In part 1, we covered how crypto firms collapsed in a chain through 2022. What happened next is less covered but worth understanding: the damage didn't stop at the edge of the crypto world. It kept going and took down traditional banks with it.
In early 2023, three banks failed in rapid succession: Silicon Valley Bank, Silvergate Bank, and Signature Bank. None of them traded cryptocurrency. But all three had built their businesses around crypto companies, and that turned out to matter a lot.
What it means for a bank to "work closely" with crypto
These banks didn't just have a few crypto clients on the side. Their deposit bases were heavily concentrated in crypto companies. Silvergate, for example, had built an entire payments network specifically for crypto businesses. Signature was similar — a large portion of its deposits came from the same sector.
This matters because of how banks work. A bank takes in deposits and puts that money to work: lending it out, buying bonds, earning interest. As long as customers don't all withdraw at once, the system functions fine. The risk is a bank run — when confidence drops and everyone tries to get their money out at the same time.
When crypto firms started collapsing in 2022, those firms needed cash. They withdrew deposits. Word spread that the banks had heavy crypto exposure. More customers got nervous and pulled their money. The banks couldn't cover it fast enough. That's a bank run, and it's exactly what happened.
What actually happens when a bank collapses
When a bank fails, customers temporarily lose access to their funds. The FDIC, which is the federal agency that insures bank deposits, steps in to take over. For most people with accounts under $250,000, the FDIC guarantees they'll get their money back. But there's a period of uncertainty, and for businesses that kept large amounts in those accounts, recovery could take time or be partial.

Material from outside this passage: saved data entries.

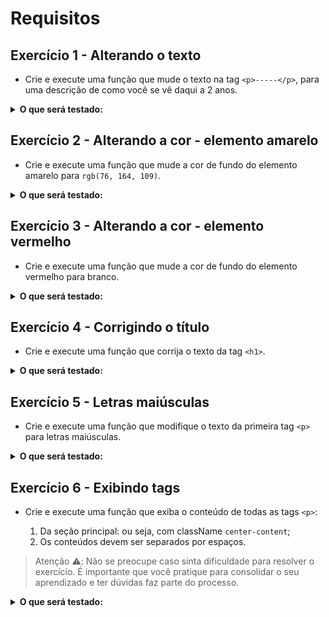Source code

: # Requisitos

## Exercício 1 - Alterando o texto

- Crie e execute uma função que mude o texto na tag `<p>-----</p>`, para uma descrição de como você se vê daqui a 2 anos.

<details>
  <summary><strong>O que será testado:</strong></summary>
- O texto do parágrafo não pode ser <code>-----</code>.
</details>

## Exercício 2 - Alterando a cor - elemento amarelo

- Crie e execute uma função que mude a cor de fundo do elemento amarelo para `rgb(76, 164, 109)`.

<details>
  <summary><strong>O que será testado:</strong></summary>
- A nova cor de fundo do elemento amarelo deve ser <code>rgb(76, 164, 109)</code>.
</details>

## Exercício 3 - Alterando a cor - elemento vermelho

- Crie e execute uma função que mude a cor de fundo do elemento vermelho para branco.

<details>
  <summary><strong>O que será testado:</strong></summary>
- A nova cor de fundo do elemento vermelho deve ser branca.
</details>

## Exercício 4 - Corrigindo o título

- Crie e execute uma função que corrija o texto da tag `<h1>`.

<details>
  <summary><strong>O que será testado:</strong></summary>
- O título existente
- O texto do título deve ser <code>'Desafio - JavaScript'</code>;
</details>

## Exercício 5 - Letras maiúsculas

- Crie e execute uma função que modifique o texto da primeira tag `<p>` para letras maiúsculas.

<details>
  <summary><strong>O que será testado:</strong></summary>
- O texto do parágrafo deve estar em letras maiúsculas.
</details>

## Exercício 6 - Exibindo tags

- Crie e execute uma função que exiba o conteúdo de todas as tags `<p>`:

  1. Da seção principal: ou seja, com className `center-content`;
  2. Os conteúdos devem ser separados por espaços.

> Atenção ⚠️: Não se preocupe caso sinta dificuldade para resolver o exercício. É importante que você pratique para consolidar o seu aprendizado e ter dúvidas faz parte do processo.

<details>
  <summary><strong>O que será testado:</strong></summary>
- O parágrafo do rodapé deve conter o conteúdo da tag <code>p</code>.
</details>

For the crypto companies that banked with Silvergate and Signature, the collapse created a practical problem: payment infrastructure disappeared overnight. These banks had built the rails that crypto companies used to move dollars in and out. When the banks went down, those rails went with them.
The coupling problem
Here's what's worth sitting with: these banks didn't stumble into a bad bet. They made a deliberate choice to become the financial infrastructure for an emerging industry. And for a while, it worked well. Crypto was growing, and the banks grew with it.

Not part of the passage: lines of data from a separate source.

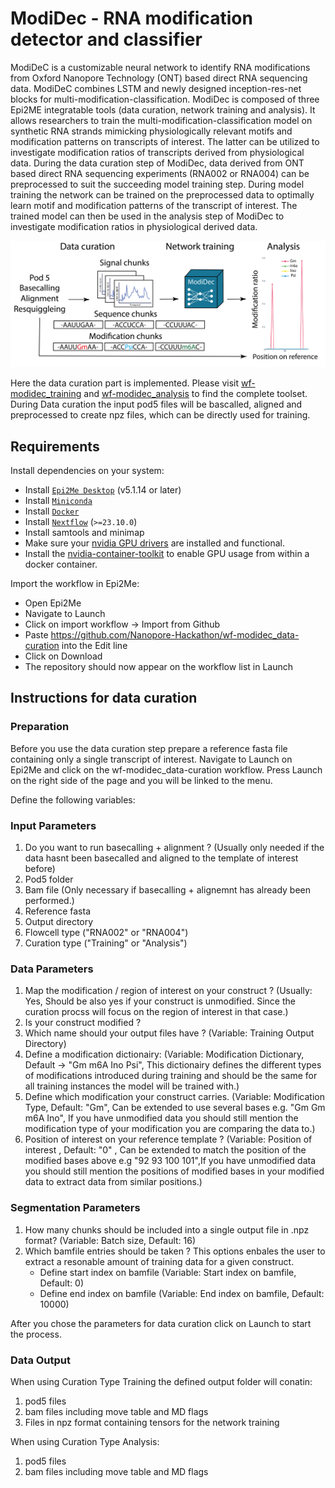 # ModiDec - RNA modification detector and classifier
ModiDeC is a customizable neural network to identify RNA modifications from Oxford Nanopore Technology (ONT) based direct RNA sequencing data. ModiDeC combines LSTM and newly designed inception-res-net blocks for multi-modification-classification. ModiDec is composed of three Epi2ME integratable tools (data curation, network training and analysis). It allows researchers to train the multi-modification-classification model on synthetic RNA strands mimicking physiologically relevant motifs and modification patterns on transcripts of interest. The latter can be utilized to investigate modification ratios of transcripts derived from physiological data. During the data curation step of ModiDec, data derived from ONT based direct RNA sequencing experiments (RNA002 or RNA004) can be preprocessed to suit the succeeding model training step. During model training the network can be trained on the preprocessed data to optimally learn motif and modification patterns of the transcript of interest. The trained model can then be used in the analysis step of ModiDec to investigate modification ratios in physiological derived data.

![Modidec schema](./figures/ModiDec_Epi2ME_schema.png)


Here the data curation part is implemented. Please visit [wf-modidec_training](https://github.com/Nanopore-Hackathon/wf-modidec_training) and [wf-modidec_analysis](https://github.com/Nanopore-Hackathon/wf-modidec_analysis) to find the complete toolset. 
During Data curation the input pod5 files will be bascalled, aligned and preprocessed to create npz files, which can be directly used for training.


## Requirements

Install dependencies on your system:
   -  Install [`Epi2Me Desktop`](https://labs.epi2me.io) (v5.1.14 or later)
   -  Install [`Miniconda`](https://conda.io/miniconda.html)
   -  Install [`Docker`](https://conda.io/miniconda.html)
   -  Install [`Nextflow`](https://www.nextflow.io/docs/latest/getstarted.html#installation) (`>=23.10.0`)
   -  Install samtools and minimap
   -  Make sure your [nvidia GPU drivers](https://docs.nvidia.com/datacenter/tesla/driver-installation-guide/#ubuntu-installation) are installed and functional.
   -  Install the [nvidia-container-toolkit](https://docs.nvidia.com/datacenter/cloud-native/container-toolkit/latest/install-guide.html) to enable GPU usage from within a docker container. 

Import the workflow in Epi2Me:
   -  Open Epi2Me
   -  Navigate to Launch
   -  Click on import workflow -> Import from Github
   -  Paste https://github.com/Nanopore-Hackathon/wf-modidec_data-curation into the Edit line
   -  Click on Download
   -  The repository should now appear on the workflow list in Launch


## Instructions for data curation

### Preparation
Before you use the data curation step prepare a reference fasta file containing only a single transcript of interest.
Navigate to Launch on Epi2Me and click on the wf-modidec_data-curation workflow. Press Launch on the right side of the page and you will be linked to the menu. 

Define the following variables:

### Input Parameters
1. Do you want to run basecalling + alignment ? (Usually only needed if the data hasnt been basecalled and aligned to the template of interest before)
2. Pod5 folder
3. Bam file (Only necessary if basecalling + alignemnt has already been performed.) 
3. Reference fasta
4. Output directory
5. Flowcell type ("RNA002" or "RNA004")
6. Curation type ("Training" or "Analysis")

### Data Parameters
1. Map the modification / region of interest on your construct ? (Usually: Yes, Should be also yes if your construct is unmodified. Since the curation procss will focus on the region of interest in that case.)
2. Is your construct modified ?
3. Which name should your output files have ? (Variable: Training Output Directory)
4. Define a modification dictionairy: (Variable: Modification Dictionary, Default -> "Gm m6A Ino Psi", This dictionairy defines the different types of modifications introduced during training and should be the same for all training instances the model will be trained with.)
5. Define which modification your construct carries. (Variable: Modification Type, Default: "Gm", Can be extended to use several bases e.g. "Gm Gm m6A Ino", If you have unmodified data you should still mention the modification type of your modification you are comparing the data to.)
6. Position of interest on your reference template ? (Variable: Position of interest , Default: "0" , Can be extended to match the position of the modified bases above e.g "92 93 100 101",If you have unmodified data you should still mention the positions of modified bases in your modified data to extract data from similar positions.)


### Segmentation Parameters
1. How many chunks should be included into a single output file in .npz format? (Variable: Batch size, Default: 16)
2. Which bamfile entries should be taken ? This options enbales the user to extract a resonable amount of training data for a given construct.
   - Define start index on bamfile (Variable: Start index on bamfile, Default: 0)
   - Define end index on bamfile (Variable: End index on bamfile, Default: 10000)
  
After you chose the parameters for data curation click on Launch to start the process.


### Data Output

When using Curation Type Training the defined output folder will conatin:
1. pod5 files
2. bam files including move table and MD flags
3. Files in npz format containing tensors for the network training

When using Curation Type Analysis:
1. pod5 files
2. bam files including move table and MD flags





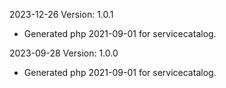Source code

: 2023-12-26 Version: 1.0.1
- Generated php 2021-09-01 for servicecatalog.

2023-09-28 Version: 1.0.0
- Generated php 2021-09-01 for servicecatalog.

But deep integration cuts both ways. When you build your business on top of a platform — or build your business around serving one — you take on that platform's risk. If the platform struggles, so do you. If it collapses, you might collapse with it.

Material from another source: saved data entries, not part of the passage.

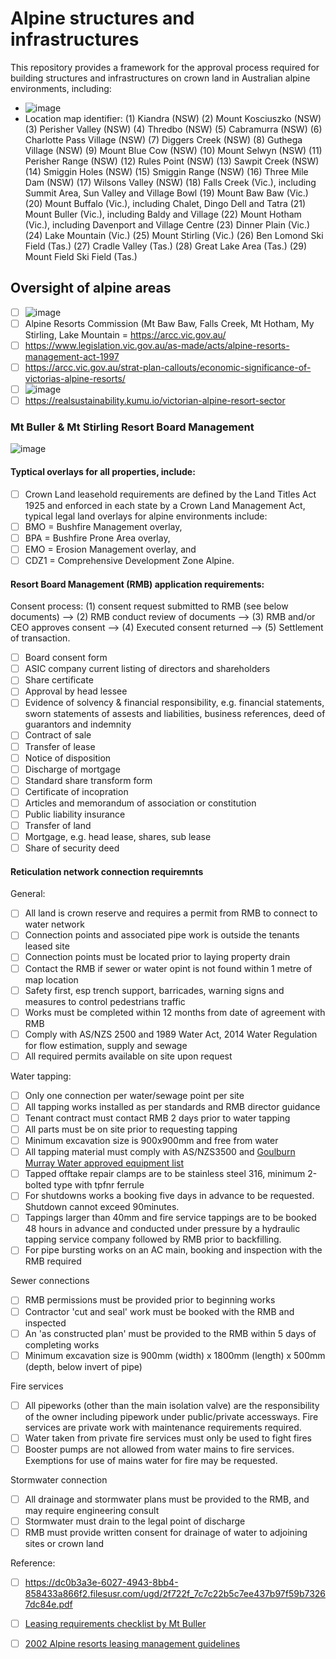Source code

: # Alpine structures and infrastructures
This repository provides a framework for the approval process required for building structures and infrastructures on crown land in Australian alpine environments, including: 
 - ![image](https://user-images.githubusercontent.com/146181/138798555-5a0a78e3-de11-45b7-a34c-51798225454d.png)
 - Location map identifier:
(1) Kiandra (NSW)
(2) Mount Kosciuszko (NSW)
(3) Perisher Valley (NSW)
(4) Thredbo (NSW)
(5) Cabramurra (NSW)
(6) Charlotte Pass Village (NSW)
(7) Diggers Creek (NSW)
(8) Guthega Village (NSW)
(9) Mount Blue Cow (NSW)
(10) Mount Selwyn (NSW)
(11) Perisher Range (NSW)
(12) Rules Point (NSW)
(13) Sawpit Creek (NSW)
(14) Smiggin Holes (NSW)
(15) Smiggin Range (NSW)
(16) Three Mile Dam (NSW)
(17) Wilsons Valley (NSW)
(18) Falls Creek (Vic.), including Summit Area, Sun Valley and Village Bowl
(19) Mount Baw Baw (Vic.)
(20) Mount Buffalo (Vic.), including Chalet, Dingo Dell and Tatra
(21) Mount Buller (Vic.), including Baldy and Village
(22) Mount Hotham (Vic.), including Davenport and Village Centre
(23) Dinner Plain (Vic.)
(24) Lake Mountain (Vic.)
(25) Mount Stirling (Vic.)
(26) Ben Lomond Ski Field (Tas.)
(27) Cradle Valley (Tas.)
(28) Great Lake Area (Tas.)
(29) Mount Field Ski Field (Tas.)

## Oversight of alpine areas
 - [ ] ![image](https://user-images.githubusercontent.com/146181/138798450-2a589486-f63c-43c6-9aa0-74acddf075c6.png)
 - [ ] Alpine Resorts Commission (Mt Baw Baw, Falls Creek, Mt Hotham, My Stirling, Lake Mountain = https://arcc.vic.gov.au/
 - [ ] https://www.legislation.vic.gov.au/as-made/acts/alpine-resorts-management-act-1997 
 - [ ] https://arcc.vic.gov.au/strat-plan-callouts/economic-significance-of-victorias-alpine-resorts/ 
 - [ ] ![image](https://user-images.githubusercontent.com/146181/138798915-06f8a4dc-717d-4b0a-80ea-9768b94f06a9.png)
 - [ ] https://realsustainability.kumu.io/victorian-alpine-resort-sector

### Mt Buller & Mt Stirling Resort Board Management
![image](https://user-images.githubusercontent.com/146181/138799239-476e7040-c62a-4931-b109-c2757015e92f.png)

#### Typtical overlays for all properties, include: 
 - [ ] Crown Land leasehold requirements are defined by the Land Titles Act 1925 and enforced in each state by a Crown Land Management Act, typical legal land overlays for alpine environments include:
 - [ ] BMO = Bushfire Management overlay, 
 - [ ] BPA = Bushfire Prone Area overlay,
 - [ ] EMO = Erosion Management overlay, and
 - [ ] CDZ1 = Comprehensive Development Zone Alpine.

#### Resort Board Management (RMB) application requirements:
Consent process: (1) consent request submitted to RMB (see below documents) --> (2) RMB conduct review of documents --> (3) RMB and/or CEO approves consent --> (4) Executed consent returned --> (5) Settlement of transaction.
  - [ ] Board consent form
  - [ ] ASIC company current listing of directors and shareholders
  - [ ] Share certificate
  - [ ] Approval by head lessee
  - [ ] Evidence of solvency & financial responsibility, e.g. financial statements, sworn statements of assests and liabilities, business references, deed of guarantors and indemnity
  - [ ] Contract of sale
  - [ ] Transfer of lease
  - [ ] Notice of disposition
  - [ ] Discharge of mortgage
  - [ ] Standard share transform form
  - [ ] Certificate of incopration
  - [ ] Articles and memorandum of association or constitution
  - [ ] Public liability insurance
  - [ ] Transfer of land
  - [ ] Mortgage, e.g. head lease, shares, sub lease
  - [ ] Share of security deed

#### Reticulation network connection requiremnts 
General:
 - [ ] All land is crown reserve and requires a permit from RMB to connect to water network
 - [ ] Connection points and associated pipe work is outside the tenants leased site
 - [ ] Connection points must be located prior to laying property drain
 - [ ] Contact the RMB if sewer or water opint is not found within 1 metre of map location
 - [ ] Safety first, esp trench support, barricades, warning signs and measures to control pedestrians traffic
 - [ ] Works must be completed within 12 months from date of agreement with RMB
 - [ ] Comply with AS/NZS 2500 and 1989 Water Act, 2014 Water Regulation for flow estimation, supply and sewage
 - [ ] All required permits available on site upon request

Water tapping:
 - [ ] Only one connection per water/sewage point per site
 - [ ] All tapping works installed as per standards and RMB director guidance
 - [ ] Tenant contract must contact RMB 2 days prior to water tapping
 - [ ] All parts must be on site prior to requesting tapping
 - [ ] Minimum excavation size is 900x900mm and free from water
 - [ ] All tapping material must comply with AS/NZS3500 and [Goulburn Murray Water approved equipment list](https://mrwa.com.au/Pages/Products.aspx)
 - [ ] Tapped offtake repair clamps are to be stainless steel 316, minimum 2-bolted type with tpfnr ferrule
 - [ ] For shutdowns works a booking five days in advance to be requested. Shutdown cannot exceed 90minutes.
 - [ ] Tappings larger than 40mm and fire service tappings are to be booked 48 hours in advance and conducted under pressure by a hydraulic tapping service company followed by RMB prior to backfilling.
 - [ ] For pipe bursting works on an AC main, booking and inspection with the RMB required

Sewer connections
 - [ ] RMB permissions must be provided prior to beginning works
 - [ ] Contractor 'cut and seal' work must be booked with the RMB and inspected
 - [ ] An 'as constructed plan' must be provided to the RMB within 5 days of completing works
 - [ ] Minimum excavation size is 900mm (width) x 1800mm (length) x 500mm (depth, below invert of pipe)

Fire services
 - [ ] All pipeworks (other than the main isolation valve) are the responsibility of the owner including pipework under public/private accessways.  Fire services are private work with maintenance requirements required.
 - [ ] Water taken from private fire services must only be used to fight fires
 - [ ] Booster pumps are not allowed from water mains to fire services.  Exemptions for use of mains water for fire may be requested.

Stormwater connection
 - [ ] All drainage and stormwater plans must be provided to the RMB, and may require engineering consult
 - [ ] Stormwater must drain to the legal point of discharge
 - [ ] RMB must provide written consent for drainage of water to adjoining sites or crown land

Reference: 
 - [ ] https://dc0b3a3e-6027-4943-8bb4-858433a866f2.filesusr.com/ugd/2f722f_7c7c22b5c7ee437b97f59b73267dc84e.pdf
 - [ ] [Leasing requirements checklist by Mt Buller](https://dc0b3a3e-6027-4943-8bb4-858433a866f2.filesusr.com/ugd/2f722f_2d04b2c2720043bc8fee122428d7a8f8.pdf)
 - [ ] [2002 Alpine resorts leasing management guidelines](https://dc0b3a3e-6027-4943-8bb4-858433a866f2.filesusr.com/ugd/2f722f_fc55e3a6a4f2473c81c4c908b1d4ed4a.pdf)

This is sometimes called ecosystem lock, and it's usually discussed from one direction: a company becoming too dependent on a platform it doesn't control. What happened here is the same dynamic from the other direction. The banks became so coupled to the crypto ecosystem that the ecosystem's failure became their failure.
What to take from this
Platform dependency is a risk that compounds quietly. It's most visible in hindsight, after the thing you were coupled to falls apart.
The question worth asking, for banks or any business with a concentrated platform bet, is: if the platform we're most embedded in had a bad year, how bad would our year be? If the answer is "catastrophic," that's worth knowing before it happens.
The 2023 bank failures weren't a crypto story or a banking story. They were a platform dependency story. The mechanism is the same whether you're a business relying on a single app store, a startup built on top of a single API, or a bank whose deposit base is a single industry.
Deep integration with a growing platform is a growth strategy. It's also a concentrated risk. Both things are true at the same time.